> **Information shown**
↓

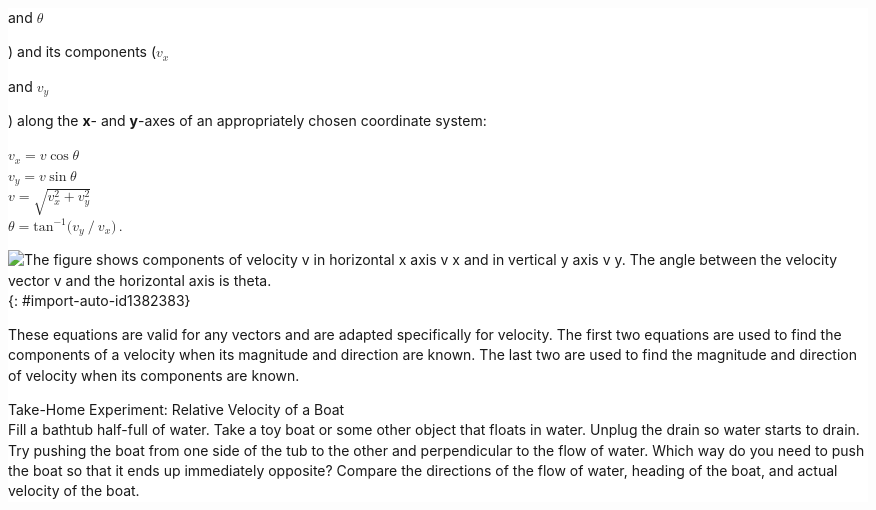 and <math xmlns="http://www.w3.org/1998/Math/MathML"><semantics><mrow><mrow><mi>θ</mi></mrow><mrow /></mrow><annotation encoding="StarMath 5.0"> size 12{θ} {}</annotation></semantics></math>

) and its components (<math xmlns="http://www.w3.org/1998/Math/MathML"><semantics><mrow><mrow><msub><mi>v</mi><mrow><mi>x</mi></mrow></msub></mrow><mrow /></mrow><annotation encoding="StarMath 5.0"> size 12{v rSub { size 8{x} } } {}</annotation></semantics></math>

 and <math xmlns="http://www.w3.org/1998/Math/MathML"><semantics><mrow><mrow><msub><mi>v</mi><mrow><mi>y</mi></mrow></msub></mrow><mrow /></mrow><annotation encoding="StarMath 5.0"> size 12{v rSub { size 8{y} } } {}</annotation></semantics></math>

) along the **x**- and **y**-axes of an appropriately chosen coordinate system:

<div data-type="equation" id="eip-343">
<math xmlns="http://www.w3.org/1998/Math/MathML"> <semantics> <mrow> <mrow> <mrow> <mrow> <msub> <mi>v</mi> <mrow> <mi>x</mi> </mrow> </msub> <mo stretchy="false">=</mo> <mi>v</mi> </mrow><mspace width="0.25em" /> <mtext>cos</mtext><mspace width="0.25em" /> <mi>θ</mi> </mrow> </mrow> <mrow /> </mrow> <annotation encoding="StarMath 5.0"> size 12{v rSub { size 8{x} } =v"cos"θ} {}</annotation> </semantics> </math>
</div>

<div data-type="equation" id="eip-859">
<math xmlns="http://www.w3.org/1998/Math/MathML"> <semantics> <mrow> <mrow> <mrow> <mrow> <msub> <mi>v</mi> <mrow> <mi>y</mi> </mrow> </msub> <mo stretchy="false">=</mo> <mi>v</mi><mspace width="0.25em" /> </mrow> <mtext>sin</mtext><mspace width="0.25em" /> <mi>θ</mi> </mrow> </mrow> <mrow /> </mrow> <annotation encoding="StarMath 5.0"> size 12{v rSub { size 8{y} } =v"sin"θ} {}</annotation> </semantics> </math>
</div>

<div data-type="equation" id="eip-505">
<math xmlns="http://www.w3.org/1998/Math/MathML"> <semantics> <mrow> <mrow> <mrow> <mi>v</mi> <mo stretchy="false">=</mo> <msqrt> <mrow> <msubsup> <mi>v</mi> <mrow> <mi>x</mi> </mrow> <mrow> <mn>2</mn> </mrow> </msubsup> <mo stretchy="false">+</mo> <msubsup> <mi>v</mi> <mrow> <mi>y</mi> </mrow> <mrow> <mn>2</mn> </mrow> </msubsup> </mrow> </msqrt> </mrow> </mrow> <mrow /> </mrow> <annotation encoding="StarMath 5.0"> size 12{v= sqrt {v rSub { size 8{x} } rSup { size 8{2} } +v rSub { size 8{y} } rSup { size 8{2} } } } {}</annotation> </semantics> </math>
</div>

<div data-type="equation" id="eip-213">
<math xmlns="http://www.w3.org/1998/Math/MathML"> <semantics> <mrow> <mrow> <mrow> <mrow> <mi>θ</mi> <mo stretchy="false">=</mo> <msup> <mtext>tan</mtext> <mrow> <mrow> <mo stretchy="false">−</mo> <mn>1</mn> </mrow> </mrow> </msup> </mrow> <mo stretchy="false">(</mo> <mrow> <msub> <mi>v</mi> <mrow> <mi>y</mi> </mrow> </msub> <mo stretchy="false">/</mo> <msub> <mi>v</mi> <mrow> <mi>x</mi> </mrow> </msub> </mrow> <mo stretchy="false">)</mo> </mrow> </mrow> <mo>.</mo> <mrow /> </mrow> <annotation encoding="StarMath 5.0"> size 12{θ="tan" rSup { size 8{ - 1} } \( v rSub { size 8{y} } /v rSub { size 8{x} } \) } {}</annotation> </semantics> </math>
</div>

![The figure shows components of velocity v in horizontal x axis v x and in vertical y axis v y. The angle between the velocity vector v and the horizontal axis is theta.](../resources/Figure_03_05_03a.jpg "The velocity, &#10;        &#10;          &#10;            &#10;              &#10;                v&#10;              &#10;            &#10;            &#10;          &#10;           size 12{v} {}&#10;        &#10;      , of an object traveling at an angle &#10;        &#10;          &#10;            &#10;              &#10;                &#x3B8;&#10;              &#10;            &#10;            &#10;          &#10;           size 12{&#x3B8;} {}&#10;        &#10;        to the horizontal axis is the sum of component vectors &#10;        &#10;          &#10;            &#10;              &#10;                vx&#10;              &#10;&#10;            &#10;            &#10;          &#10;           size 12{v} {subx}&#10;        &#10;       and &#10;        &#10;          &#10;            &#10;              &#10;                vy&#10;              &#10;&#10;            &#10;            &#10;          &#10;           size 12{v} {suby}&#10;        &#10;      ."){: #import-auto-id1382383}

These equations are valid for any vectors and are adapted specifically for velocity. The first two equations are used to find the components of a velocity when its magnitude and direction are known. The last two are used to find the magnitude and direction of velocity when its components are known.

<div data-type="note" data-has-label="true" data-label="" markdown="1">
<div data-type="title">
Take-Home Experiment: Relative Velocity of a Boat
</div>
Fill a bathtub half-full of water. Take a toy boat or some other object that floats in water. Unplug the drain so water starts to drain. Try pushing the boat from one side of the tub to the other and perpendicular to the flow of water. Which way do you need to push the boat so that it ends up immediately opposite? Compare the directions of the flow of water, heading of the boat, and actual velocity of the boat.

↑

Extract all lines from the material above that include the word "data".

<div data-type="equation" id="eip-343">
<div data-type="equation" id="eip-859">
<div data-type="equation" id="eip-505">
<div data-type="equation" id="eip-213">
<div data-type="note" data-has-label="true" data-label="" markdown="1">
<div data-type="title">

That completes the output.